Des techniques d'aspiration des particules de plomb seront mises en place sur les sols autour de Notre-Dame de Paris

Du gel et un tensioactif seront appliqués aux sols autour de l'édifice, a fait savoir le ministère de la Culture.

(STEPHANE DE SAKUTIN / AFP)

L'application d'une couche de gel et une méthode d'ultra haute-pression avec ajout d'un tensionactif devraient permettre la semaine prochaine d'enlever les particules de plomb qui ont pénétré dans les sols, notamment, l'asphalte, autour de Notre-Dame, a indiqué mardi 6 août le ministère de la Culture.
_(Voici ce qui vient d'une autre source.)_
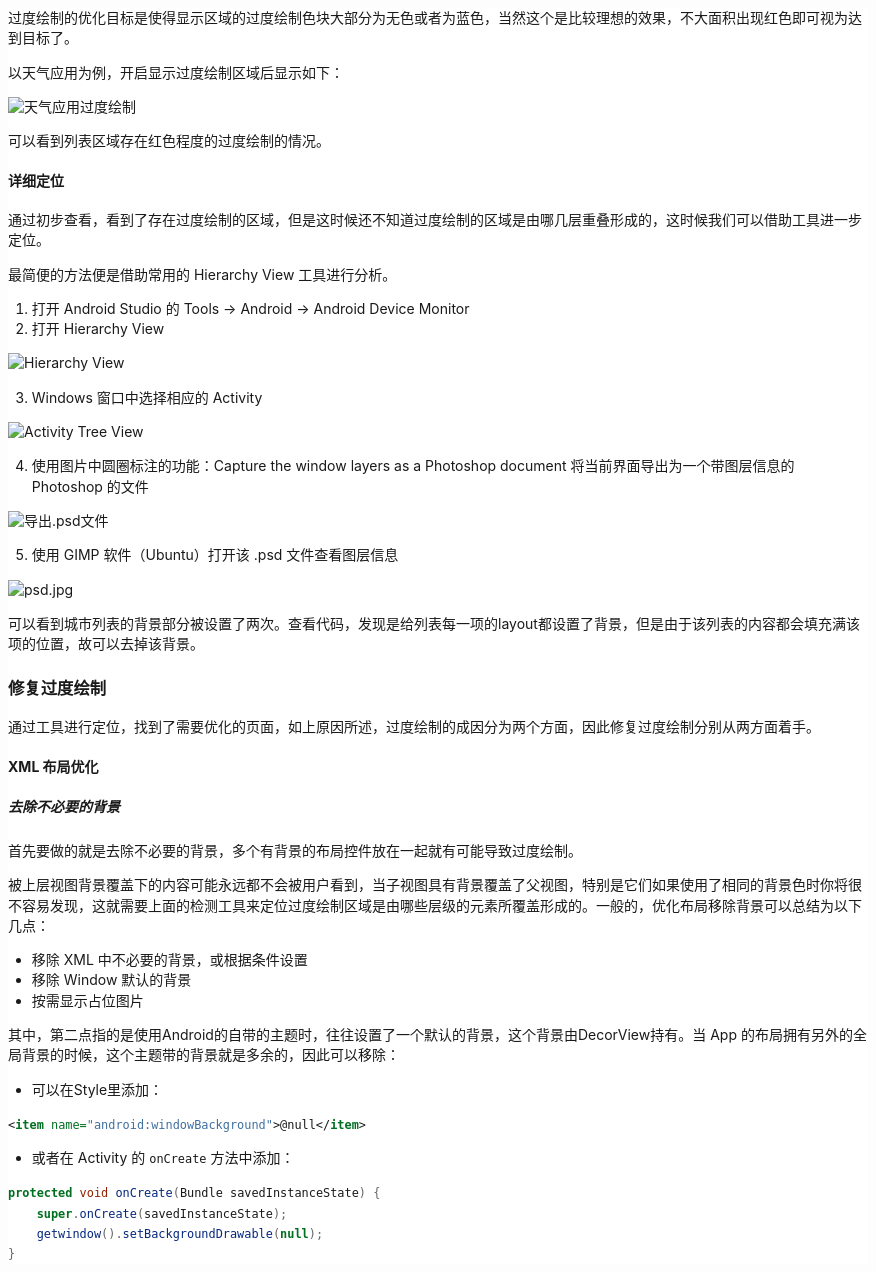 过度绘制的优化目标是使得显示区域的过度绘制色块大部分为无色或者为蓝色，当然这个是比较理想的效果，不大面积出现红色即可视为达到目标了。

以天气应用为例，开启显示过度绘制区域后显示如下：


![天气应用过度绘制](http://upload-images.jianshu.io/upload_images/2946447-6d31186378969706.png?imageMogr2/auto-orient/strip%7CimageView2/2/w/260)

可以看到列表区域存在红色程度的过度绘制的情况。

#### 详细定位
通过初步查看，看到了存在过度绘制的区域，但是这时候还不知道过度绘制的区域是由哪几层重叠形成的，这时候我们可以借助工具进一步定位。

最简便的方法便是借助常用的 Hierarchy View 工具进行分析。

1. 打开 Android Studio 的 Tools → Android → Android Device Monitor
2. 打开 Hierarchy View

  ![Hierarchy View](http://upload-images.jianshu.io/upload_images/2946447-15a01300022c0fee.jpg?imageMogr2/auto-orient/strip%7CimageView2/2/w/1240)

3. Windows 窗口中选择相应的 Activity

  ![Activity Tree View](http://upload-images.jianshu.io/upload_images/2946447-0bbd0856441b38ff.png?imageMogr2/auto-orient/strip%7CimageView2/2/w/800)

4. 使用图片中圆圈标注的功能：Capture the window layers as a Photoshop document 将当前界面导出为一个带图层信息的 Photoshop 的文件

  ![导出.psd文件](http://upload-images.jianshu.io/upload_images/2946447-993b613ebde857ae.jpg?imageMogr2/auto-orient/strip%7CimageView2/2/w/1240)

5. 使用 GIMP 软件（Ubuntu）打开该 .psd 文件查看图层信息

  ![psd.jpg](http://upload-images.jianshu.io/upload_images/2946447-f37d8fb4be64fc2b.jpg?imageMogr2/auto-orient/strip%7CimageView2/2/w/520)

  可以看到城市列表的背景部分被设置了两次。查看代码，发现是给列表每一项的layout都设置了背景，但是由于该列表的内容都会填充满该项的位置，故可以去掉该背景。

### 修复过度绘制
通过工具进行定位，找到了需要优化的页面，如上原因所述，过度绘制的成因分为两个方面，因此修复过度绘制分别从两方面着手。

#### XML 布局优化
##### 去除不必要的背景
首先要做的就是去除不必要的背景，多个有背景的布局控件放在一起就有可能导致过度绘制。

被上层视图背景覆盖下的内容可能永远都不会被用户看到，当子视图具有背景覆盖了父视图，特别是它们如果使用了相同的背景色时你将很不容易发现，这就需要上面的检测工具来定位过度绘制区域是由哪些层级的元素所覆盖形成的。一般的，优化布局移除背景可以总结为以下几点：

* 移除 XML 中不必要的背景，或根据条件设置
* 移除 Window 默认的背景
* 按需显示占位图片

其中，第二点指的是使用Android的自带的主题时，往往设置了一个默认的背景，这个背景由DecorView持有。当 App 的布局拥有另外的全局背景的时候，这个主题带的背景就是多余的，因此可以移除：

* 可以在Style里添加：
```xml
<item name="android:windowBackground">@null</item>
```

* 或者在 Activity 的 `onCreate` 方法中添加：
```Java
protected void onCreate(Bundle savedInstanceState) {
    super.onCreate(savedInstanceState);
    getwindow().setBackgroundDrawable(null);
}
```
Le parvis et des rues proches de l'Hôtel Dieu; la rue de la Cité, le début de la rue d'Arcole, seront traités selon ces deux procédés chimiques, en fonction de l'état de leurs sols. Anne Souyris, adjointe à la santé de la mairie de Paris, avait annoncé lundi qu'"une sorte d'enfilmage, un gel" allait être déposé sur le parvis.

L'efficacité des techniques sera mesurée

Le procédé du gel devrait permettre l'aspiration des particules de plomb qui y ont pénétré après l'incendie du 15 avril. L'application de la couche devrait durer un jour. Elle devra sécher pendant trois jours et sera ensuite retirée progressivement, ce qui devrait prendre au moins cinq jours.
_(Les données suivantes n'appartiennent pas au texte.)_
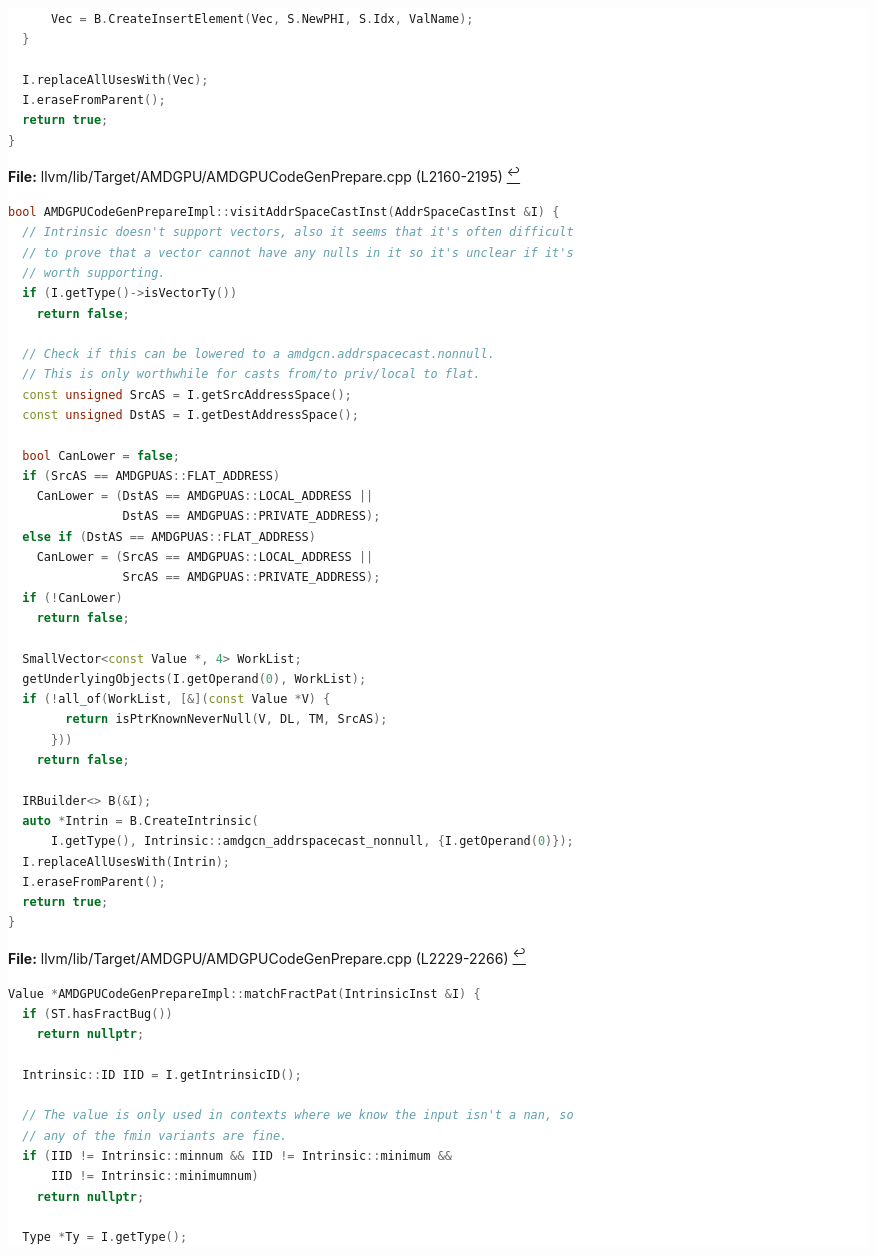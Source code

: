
 ```cpp
      Vec = B.CreateInsertElement(Vec, S.NewPHI, S.Idx, ValName);
  }

  I.replaceAllUsesWith(Vec);
  I.eraseFromParent();
  return true;
}
```
<a name="block_20"></a>**File:** llvm/lib/Target/AMDGPU/AMDGPUCodeGenPrepare.cpp (L2160-2195) [<sup>↩</sup>](#ref-block_20)
```cpp
bool AMDGPUCodeGenPrepareImpl::visitAddrSpaceCastInst(AddrSpaceCastInst &I) {
  // Intrinsic doesn't support vectors, also it seems that it's often difficult
  // to prove that a vector cannot have any nulls in it so it's unclear if it's
  // worth supporting.
  if (I.getType()->isVectorTy())
    return false;

  // Check if this can be lowered to a amdgcn.addrspacecast.nonnull.
  // This is only worthwhile for casts from/to priv/local to flat.
  const unsigned SrcAS = I.getSrcAddressSpace();
  const unsigned DstAS = I.getDestAddressSpace();

  bool CanLower = false;
  if (SrcAS == AMDGPUAS::FLAT_ADDRESS)
    CanLower = (DstAS == AMDGPUAS::LOCAL_ADDRESS ||
                DstAS == AMDGPUAS::PRIVATE_ADDRESS);
  else if (DstAS == AMDGPUAS::FLAT_ADDRESS)
    CanLower = (SrcAS == AMDGPUAS::LOCAL_ADDRESS ||
                SrcAS == AMDGPUAS::PRIVATE_ADDRESS);
  if (!CanLower)
    return false;

  SmallVector<const Value *, 4> WorkList;
  getUnderlyingObjects(I.getOperand(0), WorkList);
  if (!all_of(WorkList, [&](const Value *V) {
        return isPtrKnownNeverNull(V, DL, TM, SrcAS);
      }))
    return false;

  IRBuilder<> B(&I);
  auto *Intrin = B.CreateIntrinsic(
      I.getType(), Intrinsic::amdgcn_addrspacecast_nonnull, {I.getOperand(0)});
  I.replaceAllUsesWith(Intrin);
  I.eraseFromParent();
  return true;
}
```
<a name="block_21"></a>**File:** llvm/lib/Target/AMDGPU/AMDGPUCodeGenPrepare.cpp (L2229-2266) [<sup>↩</sup>](#ref-block_21)
```cpp
Value *AMDGPUCodeGenPrepareImpl::matchFractPat(IntrinsicInst &I) {
  if (ST.hasFractBug())
    return nullptr;

  Intrinsic::ID IID = I.getIntrinsicID();

  // The value is only used in contexts where we know the input isn't a nan, so
  // any of the fmin variants are fine.
  if (IID != Intrinsic::minnum && IID != Intrinsic::minimum &&
      IID != Intrinsic::minimumnum)
    return nullptr;

  Type *Ty = I.getType();
```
L'autre méthode, l'utra-haute pression avec ajout de tensioactif –un agent chimique permettant d'augmenter les capacités d'étalement et mouillage d'un liquide– a été rajoutée pour certaines des surfaces contaminées. Ce tensioactif sera aspiré et récupéré. Cette solution ne se fera pas en un jour mais devrait être plus rapide que celle du gel. Après ces opérations, un contrôle de leur efficacité devra être opéré.
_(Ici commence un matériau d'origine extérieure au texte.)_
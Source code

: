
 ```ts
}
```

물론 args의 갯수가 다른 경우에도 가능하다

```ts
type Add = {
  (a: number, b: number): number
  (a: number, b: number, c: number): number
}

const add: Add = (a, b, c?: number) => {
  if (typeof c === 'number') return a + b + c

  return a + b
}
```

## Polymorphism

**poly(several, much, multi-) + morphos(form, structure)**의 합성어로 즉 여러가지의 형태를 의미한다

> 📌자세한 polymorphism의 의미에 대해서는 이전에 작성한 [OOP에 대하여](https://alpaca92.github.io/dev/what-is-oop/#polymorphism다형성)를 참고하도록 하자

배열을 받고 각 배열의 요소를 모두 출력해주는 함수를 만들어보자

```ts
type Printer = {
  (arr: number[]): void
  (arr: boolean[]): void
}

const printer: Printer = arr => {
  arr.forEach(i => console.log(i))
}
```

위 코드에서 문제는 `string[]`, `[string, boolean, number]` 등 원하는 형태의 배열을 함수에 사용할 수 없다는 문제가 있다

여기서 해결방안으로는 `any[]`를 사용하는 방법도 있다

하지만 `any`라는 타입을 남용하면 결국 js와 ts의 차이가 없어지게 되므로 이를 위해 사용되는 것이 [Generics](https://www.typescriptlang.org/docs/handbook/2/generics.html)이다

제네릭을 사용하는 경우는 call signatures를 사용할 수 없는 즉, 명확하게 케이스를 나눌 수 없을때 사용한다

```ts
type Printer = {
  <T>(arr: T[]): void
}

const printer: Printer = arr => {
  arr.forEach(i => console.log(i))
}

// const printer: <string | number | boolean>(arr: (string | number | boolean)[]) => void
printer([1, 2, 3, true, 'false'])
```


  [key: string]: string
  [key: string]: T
Toute ces opérations ne devraient pas commencer avant le début de la semaine prochaine.ministère de la Cultureà l'AFP

L'incendie qui a en partie détruit la cathédrale a fait fondre et s'écouler d'une part, libéré sous formes de particules d'autres part, les centaines de tonnes de plomb contenues dans la charpente de la flèche et la toiture. Dans les sols poreux comme l'asphalte, le plomb s'enfonce, et l'opération pour le récupérer est complexe. Plusieurs procédés ont été testés en coordination avec l'Agence régionale de santé et la Ville de Paris, et les plus adéquats ont été retenus.